Correva l’anno 2018, quando, in occasione della Mostra del Cinema di Venezia, l’attore Bradley Cooper presentava fuori concorso A Star is born, suo debutto dietro la macchina da presa (nonché terzo remake del fortunato È nata una Stella, realizzato da William A. Wellman nel 1937), il quale, soltanto pochi mesi dopo, si sarebbe aggiudicato ben otto nomination ai Premi Oscar (vincendo l’Oscar alla Miglior Canzone per Shallow di Lady Gaga).

Un debutto folgorante, se si pensa che in molti si erano detti dubbiosi per il fatto che Cooper sarebbe stato presente, qui, nella doppia veste di regista e attore protagonista (rischiando pericolosamente di scadere nell’autoreferenzialità). Eppure, così non è stato. E così, ben cinque anni dopo, eccolo tornare al Lido per presentare in anteprima mondiale Maestro, questa volta in corsa per il Leone d’oro a questa 80° Mostra d’Arte Cinematografica di Venezia.

In Maestro, dunque, Bradley Cooper si è concentrato sulla figura del leggendario compositore e direttore d’orchestra Leonard Bernstein (da lui stesso interpretato), focalizzando la propria attenzione in particolare sul rapporto tra quest’ultimo e sua moglie, l’attrice Felicia Montealegre (per l’occasione impersonata da Carey Mulligan). La bisessualità di Bernstein e, più in generale, l’impronta del tutto anticonvenzionale del loro matrimonio, faranno, dunque, nel presente Maestro, (quasi) da protagonisti assoluti.

La scelta di concentrarsi prima sull’uomo e poi sul genio musicale, dunque, è stata chiara a Cooper fin dall’inizio (come egli stesso ha dichiarato). Eppure, al contempo, ciò ha indubbiamente contribuito a far perdere di mordente l’intero lungometraggio, bruciando tutte le numerose potenzialità che un personaggio come quello di Bernstein aveva da offrire e rendendo questo biopic che più che al Leone d’Oro sembra guardare con cupidigia nuovamente all’Oscar (chissà, magari, questa volta, proprio per lo stesso Cooper che, malgrado le pecche del film, nei panni del compositore si è rivelato convincente ed estremamente somigliante), simile ai numerosi altri biopic del genere che vengono prodotti copiosamente da ormai diversi anni a questa parte e che, con il passare del tempo, tendono pericolosamente a confondersi l’un l’altro.

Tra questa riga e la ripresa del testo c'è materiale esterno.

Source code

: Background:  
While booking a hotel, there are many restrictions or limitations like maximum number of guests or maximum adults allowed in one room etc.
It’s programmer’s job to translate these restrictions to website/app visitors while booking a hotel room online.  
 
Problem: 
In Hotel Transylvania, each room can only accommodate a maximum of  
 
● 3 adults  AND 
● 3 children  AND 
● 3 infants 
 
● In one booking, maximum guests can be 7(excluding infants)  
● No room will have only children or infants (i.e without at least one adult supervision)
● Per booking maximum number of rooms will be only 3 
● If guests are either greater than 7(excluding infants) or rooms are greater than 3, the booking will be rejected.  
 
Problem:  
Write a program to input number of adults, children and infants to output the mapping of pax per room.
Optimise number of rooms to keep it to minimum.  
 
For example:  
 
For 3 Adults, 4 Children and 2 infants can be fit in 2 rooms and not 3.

Siamo d’accordo: Maestro, nel complesso, non è un film mal riuscito. Al contrario, una regia composta che soltanto nella sequenza iniziale azzarda movimenti di macchina e un montaggio frenetico atti a trasportarci dalla sala cinematografica direttamente nel mondo di Bernstein, insieme a performance attoriali decisamente buone, sono ulteriore prova della padronanza da parte di Cooper del mezzo cinematografico.

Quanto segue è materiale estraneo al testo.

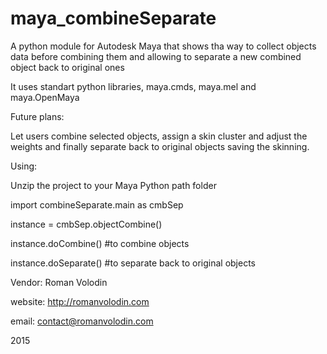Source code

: # maya_combineSeparate

A python module for Autodesk Maya that shows tha way to collect objects data before combining them and allowing to separate a new combined object back to original ones

It uses standart python libraries, maya.cmds, maya.mel and maya.OpenMaya

Future plans:

Let users combine selected objects, assign a skin cluster and adjust the weights and finally separate back to original objects saving the skinning.
 
 
 
Using:

Unzip the project to your Maya Python path folder
 
import combineSeparate.main as cmbSep

instance = cmbSep.objectCombine()
 
instance.doCombine() #to combine objects

instance.doSeparate() #to separate back to original objects
 
 
 
 
 Vendor: Roman Volodin
 
 website: http://romanvolodin.com
 
 email: contact@romanvolodin.com
 
 2015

Analogamente, la scelta di alternare colore e bianco e nero (quest’ultimo – ahimé – eccessivamente patinato) ha nel complesso contribuito a conferire fluidità ed equilibrio all’intero lungometraggio.

La storia d’amore tra Leonard Bernstein e sua moglie fa dunque (prepotentemente) da protagonista. Eppure, durante la visione di Maestro, sono proprio i momenti in cui Bernstein è all’opera a colpirci maggiormente e a fare la differenza. Bradley Cooper, dal canto suo, sembra quasi aver avuto “paura” di osare, percorrendo il sentiero sicuro della love story travagliata che tanto era piaciuta al pubblico in occasione del suo film precedente.

Peccato. Al termine della visione, di conseguenza, una domanda sorge spontanea: per quanto tempo ci ricorderemo di questa sua personale versione della vita di Leonard Bernstein?